[Collected data]
_ _ _ _
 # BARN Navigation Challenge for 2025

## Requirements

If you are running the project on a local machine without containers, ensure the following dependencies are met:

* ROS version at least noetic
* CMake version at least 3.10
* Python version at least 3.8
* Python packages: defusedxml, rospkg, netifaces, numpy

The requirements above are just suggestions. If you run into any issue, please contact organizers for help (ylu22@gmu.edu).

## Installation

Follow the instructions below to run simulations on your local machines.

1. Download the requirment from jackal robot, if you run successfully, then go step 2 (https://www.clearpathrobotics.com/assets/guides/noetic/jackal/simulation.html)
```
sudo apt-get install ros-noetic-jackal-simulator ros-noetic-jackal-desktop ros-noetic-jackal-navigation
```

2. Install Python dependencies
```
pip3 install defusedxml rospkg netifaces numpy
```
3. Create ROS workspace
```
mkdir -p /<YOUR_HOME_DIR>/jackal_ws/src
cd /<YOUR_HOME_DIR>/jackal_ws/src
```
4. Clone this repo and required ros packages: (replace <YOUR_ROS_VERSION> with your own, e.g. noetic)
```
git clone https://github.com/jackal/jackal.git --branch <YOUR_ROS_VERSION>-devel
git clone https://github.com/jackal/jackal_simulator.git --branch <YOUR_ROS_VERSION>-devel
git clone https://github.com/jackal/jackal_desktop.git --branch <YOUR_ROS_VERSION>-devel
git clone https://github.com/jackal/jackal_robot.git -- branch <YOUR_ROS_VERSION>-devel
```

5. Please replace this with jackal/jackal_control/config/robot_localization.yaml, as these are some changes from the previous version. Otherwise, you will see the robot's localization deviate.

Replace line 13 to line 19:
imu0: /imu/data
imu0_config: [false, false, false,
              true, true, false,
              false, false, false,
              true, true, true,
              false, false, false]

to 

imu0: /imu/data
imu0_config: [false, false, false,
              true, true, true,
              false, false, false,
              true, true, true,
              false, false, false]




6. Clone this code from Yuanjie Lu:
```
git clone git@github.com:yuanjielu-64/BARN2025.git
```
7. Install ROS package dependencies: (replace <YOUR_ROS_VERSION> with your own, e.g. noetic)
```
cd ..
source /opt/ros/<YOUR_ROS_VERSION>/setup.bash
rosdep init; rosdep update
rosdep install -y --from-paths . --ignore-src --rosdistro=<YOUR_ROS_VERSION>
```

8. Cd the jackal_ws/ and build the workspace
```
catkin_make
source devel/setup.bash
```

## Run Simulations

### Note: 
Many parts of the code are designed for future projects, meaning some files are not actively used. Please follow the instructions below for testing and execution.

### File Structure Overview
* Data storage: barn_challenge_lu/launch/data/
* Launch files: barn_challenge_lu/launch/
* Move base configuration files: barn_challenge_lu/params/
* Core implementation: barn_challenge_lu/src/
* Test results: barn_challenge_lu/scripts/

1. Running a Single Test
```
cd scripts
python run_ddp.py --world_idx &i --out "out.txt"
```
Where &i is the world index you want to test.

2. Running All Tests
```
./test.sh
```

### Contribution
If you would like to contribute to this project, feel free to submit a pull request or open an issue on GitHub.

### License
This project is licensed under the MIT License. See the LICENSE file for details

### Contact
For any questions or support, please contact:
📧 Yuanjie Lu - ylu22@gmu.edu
_ _ _ _
**YOUR TASK:** If a line in the records above has the word "License", copy it.

**ANSWER TO THIS EXERCISE:**
### License
This project is licensed under the MIT License. See the LICENSE file for details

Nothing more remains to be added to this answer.